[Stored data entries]
↓

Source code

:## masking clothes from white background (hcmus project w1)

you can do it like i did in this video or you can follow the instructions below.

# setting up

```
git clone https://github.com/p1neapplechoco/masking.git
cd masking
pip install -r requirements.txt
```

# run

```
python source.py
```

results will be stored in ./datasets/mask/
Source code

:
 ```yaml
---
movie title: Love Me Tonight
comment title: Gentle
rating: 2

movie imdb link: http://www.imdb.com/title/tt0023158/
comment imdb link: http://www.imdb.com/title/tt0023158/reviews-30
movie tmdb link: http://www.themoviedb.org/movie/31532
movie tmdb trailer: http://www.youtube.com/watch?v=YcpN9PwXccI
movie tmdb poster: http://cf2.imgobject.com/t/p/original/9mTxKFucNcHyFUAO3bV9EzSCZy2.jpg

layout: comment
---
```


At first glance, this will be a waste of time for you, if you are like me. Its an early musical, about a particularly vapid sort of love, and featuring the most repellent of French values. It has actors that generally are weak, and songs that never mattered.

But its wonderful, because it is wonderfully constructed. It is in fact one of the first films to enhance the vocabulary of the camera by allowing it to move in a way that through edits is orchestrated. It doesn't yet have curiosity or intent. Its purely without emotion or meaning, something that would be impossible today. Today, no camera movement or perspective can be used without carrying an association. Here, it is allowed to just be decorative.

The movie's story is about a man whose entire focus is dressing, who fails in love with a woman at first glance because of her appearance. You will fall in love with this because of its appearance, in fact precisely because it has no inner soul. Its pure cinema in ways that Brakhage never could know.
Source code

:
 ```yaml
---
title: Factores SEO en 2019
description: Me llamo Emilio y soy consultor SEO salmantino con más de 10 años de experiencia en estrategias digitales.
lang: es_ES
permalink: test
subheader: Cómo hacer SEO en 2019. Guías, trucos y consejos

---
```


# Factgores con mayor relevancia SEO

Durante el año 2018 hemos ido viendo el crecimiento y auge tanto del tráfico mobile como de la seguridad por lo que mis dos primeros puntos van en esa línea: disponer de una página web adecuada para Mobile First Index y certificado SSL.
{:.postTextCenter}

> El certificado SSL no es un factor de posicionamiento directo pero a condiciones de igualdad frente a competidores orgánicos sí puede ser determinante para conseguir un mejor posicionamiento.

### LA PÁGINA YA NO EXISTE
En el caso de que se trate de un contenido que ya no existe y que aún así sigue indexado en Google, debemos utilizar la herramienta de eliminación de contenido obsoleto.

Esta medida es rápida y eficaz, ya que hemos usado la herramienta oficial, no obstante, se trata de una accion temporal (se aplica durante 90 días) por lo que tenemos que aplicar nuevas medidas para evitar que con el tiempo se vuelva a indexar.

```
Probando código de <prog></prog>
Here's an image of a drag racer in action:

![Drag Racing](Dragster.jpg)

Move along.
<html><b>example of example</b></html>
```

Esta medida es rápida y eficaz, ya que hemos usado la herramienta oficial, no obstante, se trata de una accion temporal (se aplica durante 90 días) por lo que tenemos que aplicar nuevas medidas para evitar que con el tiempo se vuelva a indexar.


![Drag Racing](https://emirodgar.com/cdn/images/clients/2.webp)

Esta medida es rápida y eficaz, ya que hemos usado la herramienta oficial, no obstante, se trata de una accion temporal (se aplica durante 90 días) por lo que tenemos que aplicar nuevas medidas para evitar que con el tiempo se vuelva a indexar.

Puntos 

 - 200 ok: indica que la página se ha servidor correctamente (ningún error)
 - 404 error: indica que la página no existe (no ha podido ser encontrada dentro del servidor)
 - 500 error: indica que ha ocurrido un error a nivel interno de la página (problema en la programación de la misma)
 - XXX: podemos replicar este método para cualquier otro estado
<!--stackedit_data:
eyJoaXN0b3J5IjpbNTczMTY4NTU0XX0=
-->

↑

[Task directions]
The answer must be a single number: how many lines of the entries contain "Here".

[Your response]
2